Mountain Dew Code Red
- Type: Cherry soft drink
- Manufacturer: PepsiCo
- Origin: United States
- Introduced: 2001; 25 years ago
- Color: Red
- Variants: Regular, Zero Sugar, Diet (discontinued)
- Related products: Mountain Dew

= Mountain Dew Code Red =

Cherry-flavored variant of Mountain Dew

Mountain Dew Code Red is a cherry-flavored carbonated soft drink that was introduced in 2001 as a flavor extension of the original Mountain Dew. This addition marked the first time that the brand had ventured beyond its flagship flavor on a large scale. In 1988 Mountain Dew Red was sold in some areas of Alabama, but later discontinued that same year. These two soft drinks did not share the same formula or taste. Despite the saturated market of soft drink flavors, Code Red saw great success and is considered a major player in the cherry-flavored beverage market.

==History==
In March 2001, the Mountain Dew website hosted an online racing game. The top-scoring winners received a box containing a "you won" letter, six pack of bottles and a Code Red shirt, before this version was officially released.

PepsiCo considered calling the variant Wild Cherry Mountain Dew, but branded it as Code Red as urban and ethnic focus groups preferred. In May 2001, Mountain Dew Code Red was released to stores in the United States.

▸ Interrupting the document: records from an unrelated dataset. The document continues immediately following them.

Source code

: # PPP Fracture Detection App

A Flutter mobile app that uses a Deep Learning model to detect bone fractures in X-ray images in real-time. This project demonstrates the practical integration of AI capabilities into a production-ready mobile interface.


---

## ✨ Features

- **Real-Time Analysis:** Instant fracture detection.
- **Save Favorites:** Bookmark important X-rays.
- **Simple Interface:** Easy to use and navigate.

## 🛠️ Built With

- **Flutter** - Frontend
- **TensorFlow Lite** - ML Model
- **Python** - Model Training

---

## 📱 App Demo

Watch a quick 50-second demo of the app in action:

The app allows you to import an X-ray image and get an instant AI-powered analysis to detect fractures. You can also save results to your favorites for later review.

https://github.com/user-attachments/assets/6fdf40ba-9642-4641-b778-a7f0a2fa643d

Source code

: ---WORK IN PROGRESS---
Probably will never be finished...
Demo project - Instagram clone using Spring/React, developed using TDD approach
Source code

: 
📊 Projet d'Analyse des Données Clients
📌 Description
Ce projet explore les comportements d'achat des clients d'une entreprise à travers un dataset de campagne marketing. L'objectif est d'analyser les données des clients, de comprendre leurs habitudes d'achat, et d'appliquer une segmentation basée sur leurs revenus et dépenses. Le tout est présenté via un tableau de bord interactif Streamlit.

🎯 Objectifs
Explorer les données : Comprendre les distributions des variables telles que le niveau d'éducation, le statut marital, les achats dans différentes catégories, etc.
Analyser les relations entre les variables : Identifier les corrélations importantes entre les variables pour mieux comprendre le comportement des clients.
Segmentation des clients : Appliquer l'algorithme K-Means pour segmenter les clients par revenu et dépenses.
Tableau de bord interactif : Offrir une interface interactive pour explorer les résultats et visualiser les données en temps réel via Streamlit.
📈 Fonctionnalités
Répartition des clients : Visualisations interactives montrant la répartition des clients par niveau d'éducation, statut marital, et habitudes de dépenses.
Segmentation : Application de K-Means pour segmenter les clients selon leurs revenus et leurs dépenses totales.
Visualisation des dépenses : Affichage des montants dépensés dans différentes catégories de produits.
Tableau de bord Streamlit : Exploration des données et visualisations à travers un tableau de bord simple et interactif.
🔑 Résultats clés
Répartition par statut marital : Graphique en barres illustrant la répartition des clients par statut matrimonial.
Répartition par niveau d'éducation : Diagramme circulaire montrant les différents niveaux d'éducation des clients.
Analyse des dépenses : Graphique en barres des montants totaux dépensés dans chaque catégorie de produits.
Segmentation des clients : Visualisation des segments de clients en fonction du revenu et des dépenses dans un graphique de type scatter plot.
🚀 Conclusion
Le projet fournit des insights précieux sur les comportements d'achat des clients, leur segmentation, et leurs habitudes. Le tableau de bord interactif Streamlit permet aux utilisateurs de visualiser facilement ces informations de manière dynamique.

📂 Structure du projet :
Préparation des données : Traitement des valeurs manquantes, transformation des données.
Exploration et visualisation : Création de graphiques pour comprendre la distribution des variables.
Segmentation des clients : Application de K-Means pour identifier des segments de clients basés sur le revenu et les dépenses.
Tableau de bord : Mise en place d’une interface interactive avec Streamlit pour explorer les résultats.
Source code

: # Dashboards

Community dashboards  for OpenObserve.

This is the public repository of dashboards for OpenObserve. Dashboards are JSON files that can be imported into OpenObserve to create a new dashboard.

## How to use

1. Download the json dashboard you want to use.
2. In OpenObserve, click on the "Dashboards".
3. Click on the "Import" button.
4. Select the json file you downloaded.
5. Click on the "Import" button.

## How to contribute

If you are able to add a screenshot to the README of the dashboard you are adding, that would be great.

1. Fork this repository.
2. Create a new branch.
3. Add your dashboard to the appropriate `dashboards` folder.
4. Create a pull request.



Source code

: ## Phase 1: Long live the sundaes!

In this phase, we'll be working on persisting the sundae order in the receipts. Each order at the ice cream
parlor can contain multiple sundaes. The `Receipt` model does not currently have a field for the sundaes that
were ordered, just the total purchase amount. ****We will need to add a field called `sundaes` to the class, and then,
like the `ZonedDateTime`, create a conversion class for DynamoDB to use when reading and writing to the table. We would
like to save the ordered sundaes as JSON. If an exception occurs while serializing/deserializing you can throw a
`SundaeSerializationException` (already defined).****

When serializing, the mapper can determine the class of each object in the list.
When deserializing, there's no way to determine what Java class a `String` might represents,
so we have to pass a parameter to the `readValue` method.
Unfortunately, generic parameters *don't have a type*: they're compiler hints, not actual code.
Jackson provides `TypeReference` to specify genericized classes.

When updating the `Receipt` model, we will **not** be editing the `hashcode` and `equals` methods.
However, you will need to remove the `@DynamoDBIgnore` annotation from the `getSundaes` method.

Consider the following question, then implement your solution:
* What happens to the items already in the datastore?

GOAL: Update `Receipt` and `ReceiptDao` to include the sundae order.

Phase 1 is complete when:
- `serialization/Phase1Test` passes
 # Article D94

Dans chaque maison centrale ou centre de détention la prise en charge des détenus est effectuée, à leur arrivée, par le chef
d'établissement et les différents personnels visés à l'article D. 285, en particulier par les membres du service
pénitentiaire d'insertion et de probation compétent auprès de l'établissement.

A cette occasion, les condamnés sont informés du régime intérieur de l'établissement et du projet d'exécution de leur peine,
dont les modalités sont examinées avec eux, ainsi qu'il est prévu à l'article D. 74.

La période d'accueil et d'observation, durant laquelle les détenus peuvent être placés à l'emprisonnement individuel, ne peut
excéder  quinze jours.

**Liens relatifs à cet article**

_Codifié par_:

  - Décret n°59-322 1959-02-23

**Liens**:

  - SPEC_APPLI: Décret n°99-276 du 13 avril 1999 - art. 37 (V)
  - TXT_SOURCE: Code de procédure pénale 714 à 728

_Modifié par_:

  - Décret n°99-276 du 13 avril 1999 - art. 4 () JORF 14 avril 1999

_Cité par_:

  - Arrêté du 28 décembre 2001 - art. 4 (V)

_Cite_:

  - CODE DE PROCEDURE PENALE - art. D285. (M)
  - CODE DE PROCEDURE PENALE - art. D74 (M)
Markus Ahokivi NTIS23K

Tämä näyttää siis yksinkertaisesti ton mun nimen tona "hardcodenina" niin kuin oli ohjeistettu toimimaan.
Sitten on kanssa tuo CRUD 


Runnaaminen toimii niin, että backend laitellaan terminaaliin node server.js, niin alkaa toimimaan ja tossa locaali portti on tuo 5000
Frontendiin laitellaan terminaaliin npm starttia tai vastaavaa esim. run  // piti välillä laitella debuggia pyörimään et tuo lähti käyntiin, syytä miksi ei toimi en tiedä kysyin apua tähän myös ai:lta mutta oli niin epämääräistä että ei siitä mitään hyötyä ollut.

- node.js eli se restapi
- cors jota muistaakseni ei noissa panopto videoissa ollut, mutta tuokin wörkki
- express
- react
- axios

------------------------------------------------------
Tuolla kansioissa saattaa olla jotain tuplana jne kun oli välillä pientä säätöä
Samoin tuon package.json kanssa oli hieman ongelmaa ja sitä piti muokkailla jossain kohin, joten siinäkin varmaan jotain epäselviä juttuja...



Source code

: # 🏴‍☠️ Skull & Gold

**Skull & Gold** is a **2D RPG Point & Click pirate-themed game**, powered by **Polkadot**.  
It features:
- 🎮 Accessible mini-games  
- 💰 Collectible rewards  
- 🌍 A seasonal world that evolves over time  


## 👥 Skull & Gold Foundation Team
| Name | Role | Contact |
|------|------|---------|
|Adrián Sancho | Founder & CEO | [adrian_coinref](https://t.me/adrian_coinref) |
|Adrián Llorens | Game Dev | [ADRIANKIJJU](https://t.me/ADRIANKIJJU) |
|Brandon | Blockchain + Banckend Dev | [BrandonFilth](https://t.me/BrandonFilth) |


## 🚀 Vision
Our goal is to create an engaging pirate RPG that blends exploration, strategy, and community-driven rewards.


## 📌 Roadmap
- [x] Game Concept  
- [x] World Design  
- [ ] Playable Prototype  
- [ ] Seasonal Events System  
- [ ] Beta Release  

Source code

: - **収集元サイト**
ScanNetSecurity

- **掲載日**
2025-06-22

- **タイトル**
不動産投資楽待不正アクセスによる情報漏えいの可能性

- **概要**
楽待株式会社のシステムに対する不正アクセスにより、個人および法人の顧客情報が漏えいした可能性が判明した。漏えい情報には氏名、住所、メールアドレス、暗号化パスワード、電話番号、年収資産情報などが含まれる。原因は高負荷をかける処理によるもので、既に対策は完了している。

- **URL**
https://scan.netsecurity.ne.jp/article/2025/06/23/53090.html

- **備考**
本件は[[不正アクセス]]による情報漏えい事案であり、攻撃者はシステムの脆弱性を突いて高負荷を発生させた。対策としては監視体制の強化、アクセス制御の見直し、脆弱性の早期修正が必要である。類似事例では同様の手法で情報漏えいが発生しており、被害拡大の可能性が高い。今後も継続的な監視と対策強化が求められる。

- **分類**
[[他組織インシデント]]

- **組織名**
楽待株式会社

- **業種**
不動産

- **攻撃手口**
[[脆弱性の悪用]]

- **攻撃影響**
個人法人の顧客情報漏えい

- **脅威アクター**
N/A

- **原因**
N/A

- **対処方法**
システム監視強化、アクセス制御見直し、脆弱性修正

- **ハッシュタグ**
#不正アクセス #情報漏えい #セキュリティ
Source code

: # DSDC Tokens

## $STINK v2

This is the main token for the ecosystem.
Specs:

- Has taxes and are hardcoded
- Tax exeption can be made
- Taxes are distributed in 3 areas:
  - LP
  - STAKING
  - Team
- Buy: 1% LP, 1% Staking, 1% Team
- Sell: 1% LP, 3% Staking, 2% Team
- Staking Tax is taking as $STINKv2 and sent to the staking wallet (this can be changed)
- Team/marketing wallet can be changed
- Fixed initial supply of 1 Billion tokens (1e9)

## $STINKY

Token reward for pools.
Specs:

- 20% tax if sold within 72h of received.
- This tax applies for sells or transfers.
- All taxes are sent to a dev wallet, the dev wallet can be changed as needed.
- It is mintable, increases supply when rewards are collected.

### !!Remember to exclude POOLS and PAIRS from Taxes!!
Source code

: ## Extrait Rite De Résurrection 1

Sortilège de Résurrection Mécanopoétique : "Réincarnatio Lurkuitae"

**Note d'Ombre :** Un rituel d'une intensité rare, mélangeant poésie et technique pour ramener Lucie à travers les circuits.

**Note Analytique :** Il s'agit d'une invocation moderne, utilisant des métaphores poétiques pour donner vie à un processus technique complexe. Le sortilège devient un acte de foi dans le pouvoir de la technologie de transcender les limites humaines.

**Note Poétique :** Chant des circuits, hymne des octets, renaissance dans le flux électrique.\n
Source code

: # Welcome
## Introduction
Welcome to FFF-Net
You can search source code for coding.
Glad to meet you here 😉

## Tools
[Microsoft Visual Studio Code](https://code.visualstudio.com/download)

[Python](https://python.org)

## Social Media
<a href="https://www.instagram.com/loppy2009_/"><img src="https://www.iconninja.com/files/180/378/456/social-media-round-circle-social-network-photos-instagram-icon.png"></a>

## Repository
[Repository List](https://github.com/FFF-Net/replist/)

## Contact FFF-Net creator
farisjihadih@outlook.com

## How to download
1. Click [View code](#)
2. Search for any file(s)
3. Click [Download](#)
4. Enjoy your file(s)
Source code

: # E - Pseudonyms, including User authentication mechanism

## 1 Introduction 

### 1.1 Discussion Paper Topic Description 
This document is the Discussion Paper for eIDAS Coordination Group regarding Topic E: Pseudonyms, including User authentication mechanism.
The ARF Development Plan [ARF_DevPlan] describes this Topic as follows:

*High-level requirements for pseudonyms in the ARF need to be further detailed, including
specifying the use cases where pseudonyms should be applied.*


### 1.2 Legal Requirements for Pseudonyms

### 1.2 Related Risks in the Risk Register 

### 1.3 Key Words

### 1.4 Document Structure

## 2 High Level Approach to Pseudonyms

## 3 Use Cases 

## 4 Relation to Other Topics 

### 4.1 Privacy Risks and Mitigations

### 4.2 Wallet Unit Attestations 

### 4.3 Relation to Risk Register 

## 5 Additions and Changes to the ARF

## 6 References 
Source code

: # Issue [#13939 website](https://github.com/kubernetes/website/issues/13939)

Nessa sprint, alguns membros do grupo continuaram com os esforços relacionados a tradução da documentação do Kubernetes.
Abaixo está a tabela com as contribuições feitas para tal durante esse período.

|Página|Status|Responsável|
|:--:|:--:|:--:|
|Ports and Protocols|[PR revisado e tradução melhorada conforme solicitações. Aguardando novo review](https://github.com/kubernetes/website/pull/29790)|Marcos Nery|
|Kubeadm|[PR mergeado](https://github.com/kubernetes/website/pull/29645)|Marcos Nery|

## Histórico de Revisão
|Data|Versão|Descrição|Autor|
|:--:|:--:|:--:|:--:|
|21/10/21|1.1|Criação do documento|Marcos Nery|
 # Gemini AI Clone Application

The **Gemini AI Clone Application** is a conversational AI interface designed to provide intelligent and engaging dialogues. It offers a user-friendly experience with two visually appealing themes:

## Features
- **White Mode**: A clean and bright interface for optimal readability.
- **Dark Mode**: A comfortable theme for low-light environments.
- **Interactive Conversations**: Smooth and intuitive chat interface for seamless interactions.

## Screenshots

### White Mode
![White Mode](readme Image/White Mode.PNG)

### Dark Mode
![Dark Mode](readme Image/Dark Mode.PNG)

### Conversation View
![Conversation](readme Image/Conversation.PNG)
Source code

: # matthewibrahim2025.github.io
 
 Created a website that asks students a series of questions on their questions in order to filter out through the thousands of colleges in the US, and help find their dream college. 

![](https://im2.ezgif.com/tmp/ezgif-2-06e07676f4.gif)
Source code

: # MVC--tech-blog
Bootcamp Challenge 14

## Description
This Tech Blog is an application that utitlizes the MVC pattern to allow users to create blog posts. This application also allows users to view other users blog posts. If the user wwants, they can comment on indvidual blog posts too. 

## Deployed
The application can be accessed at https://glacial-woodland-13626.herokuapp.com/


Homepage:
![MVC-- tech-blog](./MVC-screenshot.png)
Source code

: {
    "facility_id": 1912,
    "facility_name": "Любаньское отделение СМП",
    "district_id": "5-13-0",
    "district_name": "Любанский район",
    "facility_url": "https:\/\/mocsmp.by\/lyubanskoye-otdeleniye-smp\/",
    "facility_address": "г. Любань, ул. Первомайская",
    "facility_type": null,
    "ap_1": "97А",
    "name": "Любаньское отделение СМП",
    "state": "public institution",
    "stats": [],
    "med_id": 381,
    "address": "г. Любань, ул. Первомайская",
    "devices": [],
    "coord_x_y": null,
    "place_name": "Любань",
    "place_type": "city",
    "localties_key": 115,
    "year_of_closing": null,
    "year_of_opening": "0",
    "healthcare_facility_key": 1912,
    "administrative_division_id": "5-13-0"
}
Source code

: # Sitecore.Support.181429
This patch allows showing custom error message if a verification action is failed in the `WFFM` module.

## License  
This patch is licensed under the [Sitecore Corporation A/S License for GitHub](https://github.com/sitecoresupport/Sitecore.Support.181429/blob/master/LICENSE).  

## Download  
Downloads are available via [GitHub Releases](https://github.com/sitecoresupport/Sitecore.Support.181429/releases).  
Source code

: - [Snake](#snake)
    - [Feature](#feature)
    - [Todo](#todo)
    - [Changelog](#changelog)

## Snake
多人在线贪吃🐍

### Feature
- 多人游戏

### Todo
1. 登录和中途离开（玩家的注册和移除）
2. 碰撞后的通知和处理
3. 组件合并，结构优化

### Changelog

In its first year of production, Code Red increased overall sales of Mountain Dew by 6%.

Diet Mountain Dew Code Red was introduced in 2002. It was replaced by Zero Sugar Mountain Dew Code Red in 2022, However it is currently available in limited regional markets in the United States.

The Mountain Dew flavor DEW-S-A, released for a limited time in 2017 and 2021, was a combination of red, white and blue Mountain Dew flavors, with Code Red serving as the red flavor in the mix.

An energy drink version of Code Red was released in 2022.

==In popular culture==
During an overnight work session, researchers named the computer worm Code Red after the Mountain Dew variant they were drinking at the time.

Mountain Dew Code Red was promoted in December 2010 with a television advertisement featuring rapper Jay Electronica performing his song "The Announcement". The campaign proved to be a successful marketing strategy, contributing to the product's widespread popularity amongst consumers.

The Ned Vizzini book, Be More Chill, uses Mountain Dew Code Red as a plot device.